Trier · Das Damoklesschwert ist gefallen, seit Samstagabend stehen die Trierer Miezen als Bundesliga-Absteiger fest. Doch die Planungen für die 2. Liga sind schon in vollem Gange, in den kommenden Wochen soll der Kader stehen.
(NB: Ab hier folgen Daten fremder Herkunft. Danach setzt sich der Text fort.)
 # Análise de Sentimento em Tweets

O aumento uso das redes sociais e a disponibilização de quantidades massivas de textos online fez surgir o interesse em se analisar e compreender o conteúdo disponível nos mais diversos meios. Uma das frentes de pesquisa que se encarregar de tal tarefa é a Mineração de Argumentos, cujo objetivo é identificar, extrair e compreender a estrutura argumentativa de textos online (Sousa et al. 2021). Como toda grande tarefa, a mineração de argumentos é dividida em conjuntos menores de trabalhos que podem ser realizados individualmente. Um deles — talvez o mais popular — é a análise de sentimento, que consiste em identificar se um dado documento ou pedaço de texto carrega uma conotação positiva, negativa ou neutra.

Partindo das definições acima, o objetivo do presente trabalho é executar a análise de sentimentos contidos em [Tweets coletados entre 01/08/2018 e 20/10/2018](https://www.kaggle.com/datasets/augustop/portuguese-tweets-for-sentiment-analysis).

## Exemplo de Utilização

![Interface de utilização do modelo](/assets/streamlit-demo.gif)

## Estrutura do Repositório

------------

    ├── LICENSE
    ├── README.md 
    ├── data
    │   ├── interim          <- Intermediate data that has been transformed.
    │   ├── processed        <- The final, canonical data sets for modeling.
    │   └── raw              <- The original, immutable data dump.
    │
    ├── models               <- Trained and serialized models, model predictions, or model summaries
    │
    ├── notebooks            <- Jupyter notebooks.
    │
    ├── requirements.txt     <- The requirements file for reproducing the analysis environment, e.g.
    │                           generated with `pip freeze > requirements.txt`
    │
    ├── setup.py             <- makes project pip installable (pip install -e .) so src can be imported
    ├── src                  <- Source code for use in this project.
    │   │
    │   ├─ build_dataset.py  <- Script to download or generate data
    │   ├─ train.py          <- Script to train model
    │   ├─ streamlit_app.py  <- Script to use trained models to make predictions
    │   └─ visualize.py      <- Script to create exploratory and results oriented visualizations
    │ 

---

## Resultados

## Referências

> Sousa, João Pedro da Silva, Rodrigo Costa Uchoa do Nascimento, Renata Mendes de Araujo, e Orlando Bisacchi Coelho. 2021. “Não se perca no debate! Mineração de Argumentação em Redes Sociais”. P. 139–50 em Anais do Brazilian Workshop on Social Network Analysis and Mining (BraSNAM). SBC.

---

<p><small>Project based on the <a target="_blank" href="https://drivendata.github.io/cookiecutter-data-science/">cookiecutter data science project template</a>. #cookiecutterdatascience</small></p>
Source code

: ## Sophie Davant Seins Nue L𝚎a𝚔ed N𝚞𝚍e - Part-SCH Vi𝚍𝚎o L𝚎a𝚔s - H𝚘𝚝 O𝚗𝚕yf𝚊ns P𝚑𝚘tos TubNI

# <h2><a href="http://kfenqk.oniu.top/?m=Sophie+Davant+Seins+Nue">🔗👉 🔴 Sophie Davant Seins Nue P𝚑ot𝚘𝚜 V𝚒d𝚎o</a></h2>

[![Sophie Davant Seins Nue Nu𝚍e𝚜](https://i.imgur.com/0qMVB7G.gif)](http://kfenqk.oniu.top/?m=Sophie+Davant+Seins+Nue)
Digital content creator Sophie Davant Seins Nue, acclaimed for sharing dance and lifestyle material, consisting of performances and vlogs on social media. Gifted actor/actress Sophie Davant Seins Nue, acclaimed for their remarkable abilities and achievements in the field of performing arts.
 Der Knackpunkt im Abstiegskampf: Lange Gesichter bei den Trierer Miezen nach der Niederlage bei Aufsteiger Weibern am 16. Februar. TV-Foto: Archiv

Der Knackpunkt im Abstiegskampf: Lange Gesichter bei den Trierer Miezen nach der Niederlage bei Aufsteiger Weibern am 16. Februar. TV-Foto: Archiv

Trier. Samstagabend, 20.34 Uhr, Öschhalle Metzingen. Abpfiff des Frauen-Handball-Bundesligaspiels TuS Metzingen gegen FHC Frankfurt/Oder. 22:19 steht auf der Anzeigentafel, die Schwaben feiern mit ihren Fans den Klassenerhalt. 310 Kilometer entfernt sorgt das Ergebnis für Entsetzen. Nach 13 Jahren im Oberhaus sind die Trierer Miezen abgestiegen, zwei Spieltage vor Saisonende kann die MJC den Aufsteiger nicht mehr einholen. Metzingen liegt jetzt mit vier Punkten vor Trier - rein rechnerisch könnte die MJC noch aufschließen, aber die Triererinnen habe eine um jetzt 82 Tore schlechtere Tordifferenz, und die ist entscheidend bei Punktgleichheit.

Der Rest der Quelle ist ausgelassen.